Bulgarian Agriculture

According to the data presented by the Bulgarian Center for Study of Democracy the arable land in the Republic of Bulgaria is 4.1 million ha, 14% of the land is pasture (1.52 million ha) and 35% of is forest (3.87 million ha). Around 2.3 million are used for growing cereals, primarily wheat. The major industrial crops, incl. sunflower and sugar beet, and there are also small areas of cotton and soybeans.
Historically, wheat is the main food crop and about 50 percent of arable land is used for it. Corn, mainly for animal feed, is also extensively cultivated – it takes about 0.5-0.6 million , resulting yields amounted to 4.6 t / ha.
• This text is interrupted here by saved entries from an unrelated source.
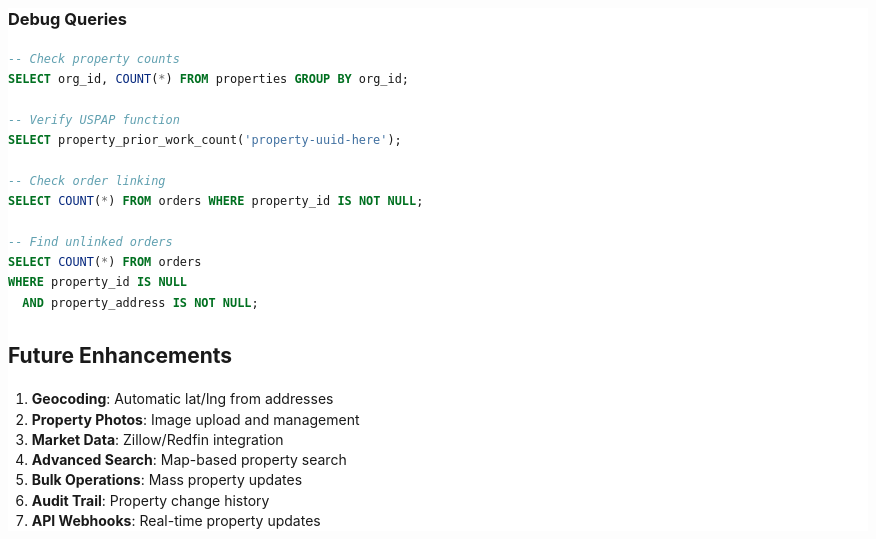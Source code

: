 ### Debug Queries

```sql
-- Check property counts
SELECT org_id, COUNT(*) FROM properties GROUP BY org_id;

-- Verify USPAP function
SELECT property_prior_work_count('property-uuid-here');

-- Check order linking
SELECT COUNT(*) FROM orders WHERE property_id IS NOT NULL;

-- Find unlinked orders
SELECT COUNT(*) FROM orders 
WHERE property_id IS NULL 
  AND property_address IS NOT NULL;
```

## Future Enhancements

1. **Geocoding**: Automatic lat/lng from addresses
2. **Property Photos**: Image upload and management
3. **Market Data**: Zillow/Redfin integration
4. **Advanced Search**: Map-based property search
5. **Bulk Operations**: Mass property updates
6. **Audit Trail**: Property change history
7. **API Webhooks**: Real-time property updates

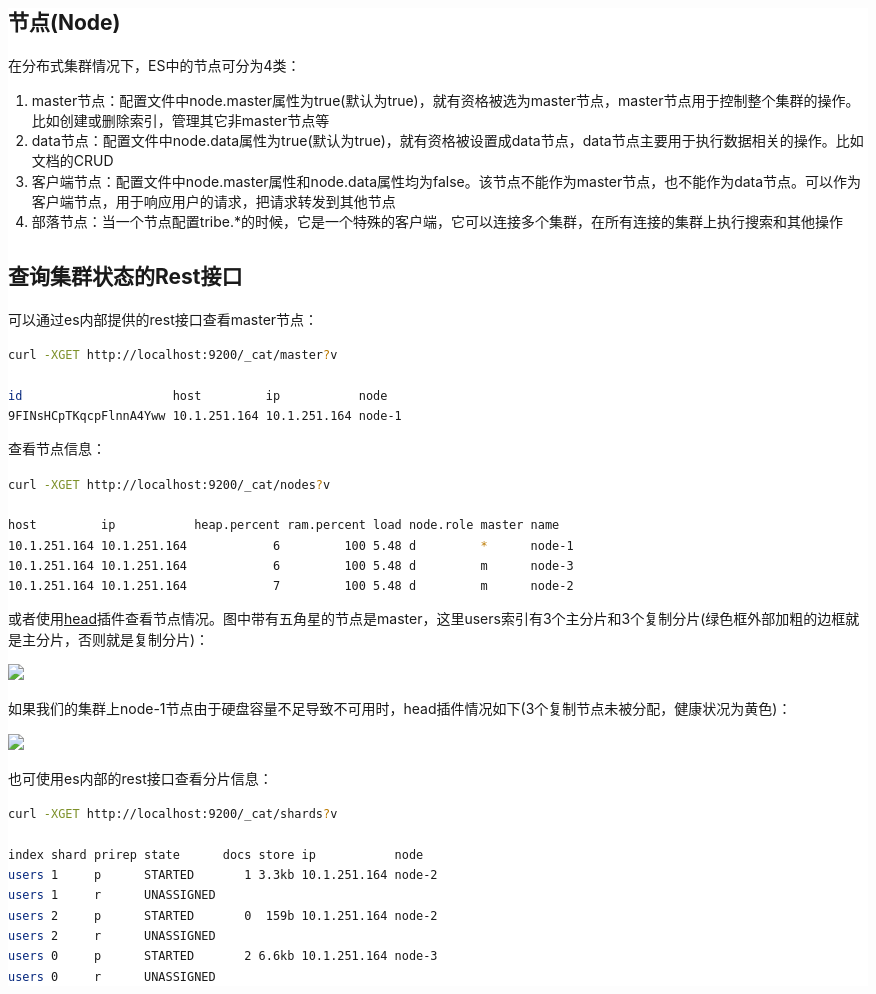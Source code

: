 ## 节点(Node)

在分布式集群情况下，ES中的节点可分为4类：

1. master节点：配置文件中node.master属性为true(默认为true)，就有资格被选为master节点，master节点用于控制整个集群的操作。比如创建或删除索引，管理其它非master节点等
2. data节点：配置文件中node.data属性为true(默认为true)，就有资格被设置成data节点，data节点主要用于执行数据相关的操作。比如文档的CRUD
3. 客户端节点：配置文件中node.master属性和node.data属性均为false。该节点不能作为master节点，也不能作为data节点。可以作为客户端节点，用于响应用户的请求，把请求转发到其他节点
4. 部落节点：当一个节点配置tribe.*的时候，它是一个特殊的客户端，它可以连接多个集群，在所有连接的集群上执行搜索和其他操作


## 查询集群状态的Rest接口

可以通过es内部提供的rest接口查看master节点：

```bash
curl -XGET http://localhost:9200/_cat/master?v

id                     host         ip           node   
9FINsHCpTKqcpFlnnA4Yww 10.1.251.164 10.1.251.164 node-1
```

查看节点信息：

```bash
curl -XGET http://localhost:9200/_cat/nodes?v

host         ip           heap.percent ram.percent load node.role master name   
10.1.251.164 10.1.251.164            6         100 5.48 d         *      node-1
10.1.251.164 10.1.251.164            6         100 5.48 d         m      node-3
10.1.251.164 10.1.251.164            7         100 5.48 d         m      node-2
```

或者使用[head](https://github.com/mobz/elasticsearch-head)插件查看节点情况。图中带有五角星的节点是master，这里users索引有3个主分片和3个复制分片(绿色框外部加粗的边框就是主分片，否则就是复制分片)：

![](http://7x2wh6.com1.z0.glb.clouddn.com/es-cluster-nodes-info.png)


如果我们的集群上node-1节点由于硬盘容量不足导致不可用时，head插件情况如下(3个复制节点未被分配，健康状况为黄色)：

![](http://7x2wh6.com1.z0.glb.clouddn.com/es-cluster-nodes-info-yellow.png)

也可使用es内部的rest接口查看分片信息：

```bash
curl -XGET http://localhost:9200/_cat/shards?v

index shard prirep state      docs store ip           node   
users 1     p      STARTED       1 3.3kb 10.1.251.164 node-2
users 1     r      UNASSIGNED                                
users 2     p      STARTED       0  159b 10.1.251.164 node-2
users 2     r      UNASSIGNED                                
users 0     p      STARTED       2 6.6kb 10.1.251.164 node-3
users 0     r      UNASSIGNED
```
Sunflower oil is a traditional culture. A Bulgarian friend of mine, a worker at a Chinese Translation Houston Services Agency who has been to Bulgaria says, that in Bulgaria there are good conditions for its cultivation. More than 90% of sunflower production in Bulgaria is used to produce oil for the needs of the home market.

Oriental tobacco and its production is concentrated in family farms. In 2011 tobacco production was 17 thousand hectares.
Fruit production is export-oriented sub-sector. The largest relative share have: apples (30% of total production), plums (22%), cherries (15%) and peaches (15%).

Traditionally, the largest in the production of vegetables in Bulgaria is the share of potatoes, peppers, watermelons, tomatoes and cabbage. Another friend of mine, who works for the New York City Japanese Translation Services Agency worker says, that they have very delicious vegetables in Bulgaria. They also grow vegetables in greenhouses, mainly cucumbers and tomatoes, over 90% of which are placed on the European market.

Despite the observed in 2010 and 2011 stabilization in the production of vegetables, the general trend is a reduction in the total area used. Factors limiting the development of the subsector are: lack of funds for consolidation and modernization of production, irrigation problems (poor state of irrigation infrastructure, inadequate irrigation equipment, and high cost of water), population aging in the vegetable growing areas; lack of trade agreements between manufacturers and retailers to place the finished product.